Quais os desafios do ensino de Libras? É difícil aprender?
O ideal seria que o surdo iniciasse sua vida acadêmica em escola bilíngue, onde aprende Português e Libras desde pequeno, especialmente se não tiver contato com a Libras, em sua família. Em São Paulo existem escolas municipais e particulares que oferecem esse tipo de ensino, mas a família deve estar ciente dessa importância e procurar seus direitos. Aqui em Socorro isto não existe, a família consegue, no máximo, uma fonoaudióloga que pode ajudar na Libras. Como a Libras é uma língua visual, a comunicação escrita é muito difícil para os surdos e, por isso, não adianta escrever algo, achando que, se ele não escuta, lendo, ele vai entender.

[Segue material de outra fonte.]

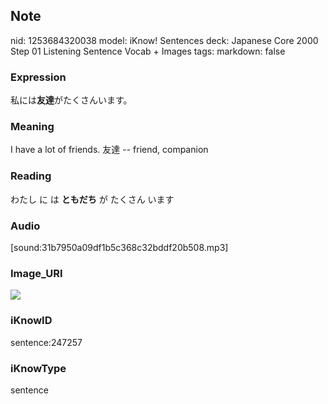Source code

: ## Note
nid: 1253684320038
model: iKnow! Sentences
deck: Japanese Core 2000 Step 01 Listening Sentence Vocab + Images
tags: 
markdown: false

### Expression
<!DOCTYPE html>
<title></title>
私には<b>友達</b>がたくさんいます。



### Meaning
I have a lot of friends.
友達 -- friend, companion

### Reading
<!DOCTYPE html>
<title></title>
わたし に は <b>ともだち</b> が たくさん います



### Audio
[sound:31b7950a09df1b5c368c32bddf20b508.mp3]

### Image_URI
<!DOCTYPE html>
<title></title>
<img src="4e5ddcfbe818d61665dbf36266cd8612.jpg">



### iKnowID
sentence:247257

### iKnowType
sentence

Como é trabalhar com Libras aqui em Socorro, uma cidade considerada referência pelo Turismo Acessível?
Ser intérprete em Socorro é bem diferente de ser intérprete em São Paulo, porque aqui na cidade a maioria dos surdos não utiliza somente Libras, mas também muitos sinais caseiros, dificultando a comunicação. No curso que dei no Senai tinha 3 alunos surdos e percebi que conheciam muitos sinais, mas não sabiam seu significado e muito menos a escrita.

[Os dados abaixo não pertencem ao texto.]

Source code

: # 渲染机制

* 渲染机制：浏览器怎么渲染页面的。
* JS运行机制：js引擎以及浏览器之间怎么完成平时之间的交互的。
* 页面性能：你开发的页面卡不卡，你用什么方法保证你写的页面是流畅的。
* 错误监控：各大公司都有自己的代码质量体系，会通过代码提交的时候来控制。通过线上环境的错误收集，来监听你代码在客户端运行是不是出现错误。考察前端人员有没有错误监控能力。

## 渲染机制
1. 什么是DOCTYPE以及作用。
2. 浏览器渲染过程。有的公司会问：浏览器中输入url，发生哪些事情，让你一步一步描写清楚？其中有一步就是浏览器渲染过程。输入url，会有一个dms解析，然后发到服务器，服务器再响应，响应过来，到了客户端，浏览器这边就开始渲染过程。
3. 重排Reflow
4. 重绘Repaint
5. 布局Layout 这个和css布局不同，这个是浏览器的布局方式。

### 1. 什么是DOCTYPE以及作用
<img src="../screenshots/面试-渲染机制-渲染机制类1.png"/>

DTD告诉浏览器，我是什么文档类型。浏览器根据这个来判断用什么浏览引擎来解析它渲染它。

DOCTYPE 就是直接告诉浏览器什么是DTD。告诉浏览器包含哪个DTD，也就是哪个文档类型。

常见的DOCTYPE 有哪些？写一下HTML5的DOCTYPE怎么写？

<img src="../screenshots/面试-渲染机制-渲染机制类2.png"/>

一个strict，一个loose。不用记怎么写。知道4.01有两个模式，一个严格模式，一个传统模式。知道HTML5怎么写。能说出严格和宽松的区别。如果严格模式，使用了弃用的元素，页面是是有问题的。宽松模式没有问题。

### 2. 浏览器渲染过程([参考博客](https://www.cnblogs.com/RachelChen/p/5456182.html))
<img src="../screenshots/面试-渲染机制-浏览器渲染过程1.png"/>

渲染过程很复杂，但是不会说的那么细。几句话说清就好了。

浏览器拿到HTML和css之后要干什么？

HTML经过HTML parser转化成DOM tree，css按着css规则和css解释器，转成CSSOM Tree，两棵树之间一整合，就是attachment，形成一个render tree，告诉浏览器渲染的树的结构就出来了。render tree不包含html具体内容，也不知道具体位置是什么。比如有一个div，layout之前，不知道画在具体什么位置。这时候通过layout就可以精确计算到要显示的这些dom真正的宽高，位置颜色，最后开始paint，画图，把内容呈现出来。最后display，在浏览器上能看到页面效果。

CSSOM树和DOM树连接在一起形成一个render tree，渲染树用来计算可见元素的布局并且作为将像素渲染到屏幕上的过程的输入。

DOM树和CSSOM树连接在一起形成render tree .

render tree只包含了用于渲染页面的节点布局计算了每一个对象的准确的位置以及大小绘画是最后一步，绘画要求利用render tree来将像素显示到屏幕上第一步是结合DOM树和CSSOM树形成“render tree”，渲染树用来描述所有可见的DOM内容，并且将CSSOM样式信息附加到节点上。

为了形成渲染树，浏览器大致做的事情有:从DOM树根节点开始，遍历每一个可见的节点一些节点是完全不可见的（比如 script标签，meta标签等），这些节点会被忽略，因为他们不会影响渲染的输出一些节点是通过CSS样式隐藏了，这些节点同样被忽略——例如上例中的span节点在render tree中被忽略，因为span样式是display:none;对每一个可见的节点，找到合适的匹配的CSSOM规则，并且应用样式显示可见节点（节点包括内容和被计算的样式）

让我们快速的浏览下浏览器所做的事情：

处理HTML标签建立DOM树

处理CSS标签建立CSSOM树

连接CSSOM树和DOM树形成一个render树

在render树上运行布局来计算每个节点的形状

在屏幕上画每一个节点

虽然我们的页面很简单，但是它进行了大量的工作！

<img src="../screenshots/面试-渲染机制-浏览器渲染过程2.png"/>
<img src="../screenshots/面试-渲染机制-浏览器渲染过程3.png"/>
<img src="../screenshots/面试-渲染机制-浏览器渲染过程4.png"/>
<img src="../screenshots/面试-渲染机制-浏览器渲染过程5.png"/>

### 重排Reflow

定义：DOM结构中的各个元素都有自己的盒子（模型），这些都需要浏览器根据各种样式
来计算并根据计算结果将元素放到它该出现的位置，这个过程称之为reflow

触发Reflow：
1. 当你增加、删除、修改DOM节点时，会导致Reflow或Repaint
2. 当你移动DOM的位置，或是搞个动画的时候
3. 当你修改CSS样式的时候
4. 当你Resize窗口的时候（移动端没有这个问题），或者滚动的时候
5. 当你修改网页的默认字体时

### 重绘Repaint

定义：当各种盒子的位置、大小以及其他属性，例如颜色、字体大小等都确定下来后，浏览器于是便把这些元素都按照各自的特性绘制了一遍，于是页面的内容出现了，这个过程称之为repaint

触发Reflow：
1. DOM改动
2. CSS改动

Se nem os surdos sabem Libras, como a cidade pode ser acessível? No curso que dei havia alguns profissionais de escolas e hotéis, que espero ter auxiliado na iniciação da língua, mas a falta de prática e a falta de fluência, como qualquer língua, contribuem para o esquecimento.
Como a população pode ajudar na inclusão social?

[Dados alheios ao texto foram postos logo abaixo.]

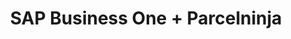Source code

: ---
title: "SAP Business One + Parcelninja"
seoTitle: "SAP Business One Parcelninja Integration"
seoDescription: "Integrate SAP Business One with Parcelninja, and you'll be able to automate logistics, simplify the ordering process and save time - and money. Find out more about how a SAP Business One Parcelninja Integration can help your business."
lead: "Let Stock2Shop send fulfillment notifications to Parcelninja once an order has been successfully created SAP Business One. Here’s how we can help you streamline your workflow."
type: "source-fulfillment"
source: "sap-business-one"
fulfillment: "parcelninja"
image: "/images/sap-shopify.png"
imageAlt: source_name logo
tags: []
---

Não basta dar acesso, é necessário incluir social e culturalmente, fornecendo condições para que possam usufruir das mesmas estruturas de outra pessoa qualquer. Um surdo tem direito a se matricular e cursar qualquer curso na escola ou faculdade, ou seja, tem o acesso. Isto garante que ele terá condições de acompanhar e aprender como um aluno ouvinte? Ele pode ir ao cinema, mas o filme dublado não lhe traz informação nenhuma e um filme legendado em português, também é de difícil compreensão, pois não é sua língua.
No ENEM ele tem direito a intérpretes, mas isso é o suficiente para poder realizar a prova? É como fazer uma prova toda em uma língua desconhecida. A prova deveria ser preparada em Libras, em vídeo e com acesso a um intérprete.